Bishop v. District of Columbia Dept. of Employment Services,
No. 10-AA-250 (District of Columbia Court of Appeals, July 14, 2011) | View pdf
Under D.C. Code § 51-107(c)(1)(C), an individual requesting
unemployment benefits is not eligible for those benefits if his total base
period wages did not exceed his highest quarter wages by 1½ times. However,
under a different subsection of this same statute, § 51-107(c)(2), the District
of Columbia Department of Employment Services (“DOES”) is permitted to disregard
the highest quarter wages if they make the individual ineligible for
unemployment benefits. When Mr. Verdova Bishop applied for unemployment
benefits, his total base period wages did not exceed his highest quarter wages
by one and one half (1½) times, but DOES nevertheless allowed him to receive
unemployment benefits by disregarding his highest quarter.

Once Mr. Bishop’s benefits ran out, he sought Emergency
Unemployment Compensation. Under D.C. Code § 51-107(g)(3)(c), again, individuals
are required to have the total base period earnings exceed the highest quarter
earnings by 1½ times. However, there is no distinct provision that grants DOES
the ability to disregard the highest quarter wages for emergency unemployment
benefits, as it did for regular unemployment benefits. As such, Mr. Bishop was
forced to attack the validity of the statute itself if he were to receive any
continued benefits.
Mr. Bishop argued before the Court of Appeals that the
District of Columbia erred in implementing the federally-funded Emergency
Unemployment Compensation program. Under the Emergency Unemployment Act of
2008, 26 U.S.C. § 3304, the “terms and conditions of the State law which
apply to claims for regulation compensation…shall apply to claims for
emergency unemployment compensation and the payment thereof, except” that an
individual must have worked twenty (20) weeks of full-time insured
employment or the equivalent in insured wages during the individual’s base
period. Each state is permitted to choose from two (2) different methods of
determining what constitutes the “equivalent in insured wages.”

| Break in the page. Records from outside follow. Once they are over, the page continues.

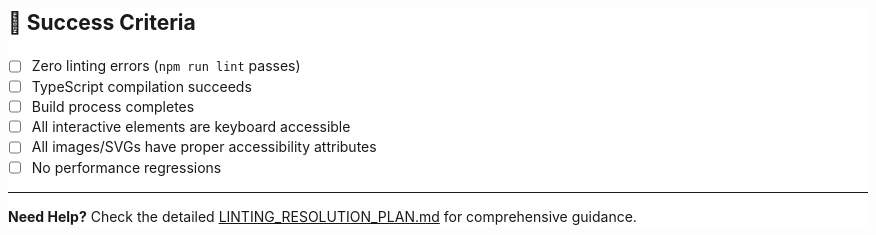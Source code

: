 ## 🎉 Success Criteria

- [ ] Zero linting errors (`npm run lint` passes)
- [ ] TypeScript compilation succeeds
- [ ] Build process completes
- [ ] All interactive elements are keyboard accessible
- [ ] All images/SVGs have proper accessibility attributes
- [ ] No performance regressions

---

**Need Help?** Check the detailed [LINTING_RESOLUTION_PLAN.md](./LINTING_RESOLUTION_PLAN.md) for comprehensive guidance.
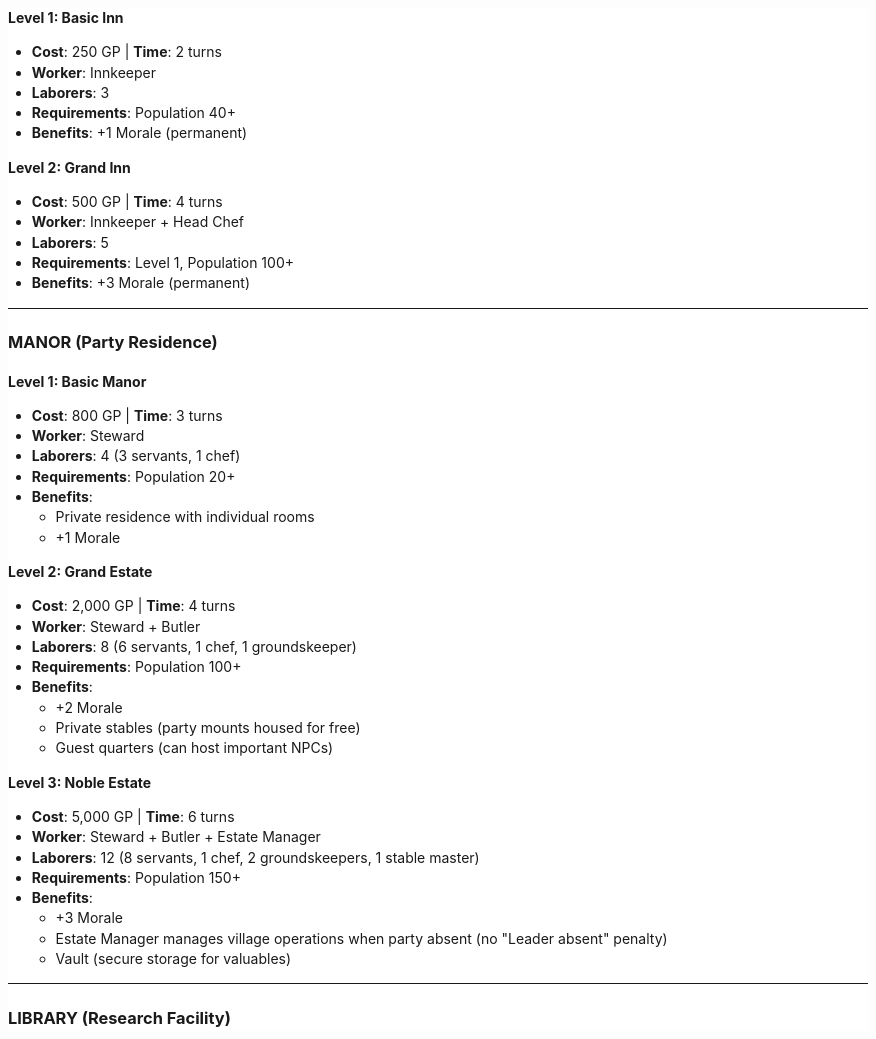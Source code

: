 **Level 1: Basic Inn**

- **Cost**: 250 GP | **Time**: 2 turns
- **Worker**: Innkeeper
- **Laborers**: 3
- **Requirements**: Population 40+
- **Benefits**: +1 Morale (permanent)

**Level 2: Grand Inn**

- **Cost**: 500 GP | **Time**: 4 turns
- **Worker**: Innkeeper + Head Chef
- **Laborers**: 5
- **Requirements**: Level 1, Population 100+
- **Benefits**: +3 Morale (permanent)

---

### **MANOR (Party Residence)**

**Level 1: Basic Manor**

- **Cost**: 800 GP | **Time**: 3 turns
- **Worker**: Steward
- **Laborers**: 4 (3 servants, 1 chef)
- **Requirements**: Population 20+
- **Benefits**:
    - Private residence with individual rooms
    - +1 Morale

**Level 2: Grand Estate**

- **Cost**: 2,000 GP | **Time**: 4 turns
- **Worker**: Steward + Butler
- **Laborers**: 8 (6 servants, 1 chef, 1 groundskeeper)
- **Requirements**: Population 100+
- **Benefits**:
    - +2 Morale
    - Private stables (party mounts housed for free)
    - Guest quarters (can host important NPCs)

**Level 3: Noble Estate**

- **Cost**: 5,000 GP | **Time**: 6 turns
- **Worker**: Steward + Butler + Estate Manager
- **Laborers**: 12 (8 servants, 1 chef, 2 groundskeepers, 1 stable master)
- **Requirements**: Population 150+
- **Benefits**:
    - +3 Morale
    - Estate Manager manages village operations when party absent (no "Leader absent" penalty)
    - Vault (secure storage for valuables)

---

### **LIBRARY (Research Facility)**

Federal-State Extended Unemployment Act of 1970, P.L. 91-373 § 202(a)(5). It
can be “one or more” of either earnings “which exceed 40 times the
individual’s most recent weekly benefit amount or 1 ½ times the individual’s
insured wages in that calendar quarter of the base period in which the
individual’s insured wages were the highest….” Id. Mr. Bishop argued that
the District of Columbia was not free to only use the 1 ½ times calculation
method, but must also permit the other method.
The Court of Appeals disagreed. The Court held that the
“one or more” language in the Federal-State Extended Unemployment Act of
1970 made clear that the District was free to choose between the two
methods, which they properly did. Furthermore, no where in the federal
statutes was there a requirement that the Courts be permitted to disregard
the highest quarter pay if it rendered an individual ineligible for
benefits. As such, the District of Columbia’s statutes were valid, and Mr.
Bishop was not entitled to emergency unemployment benefits.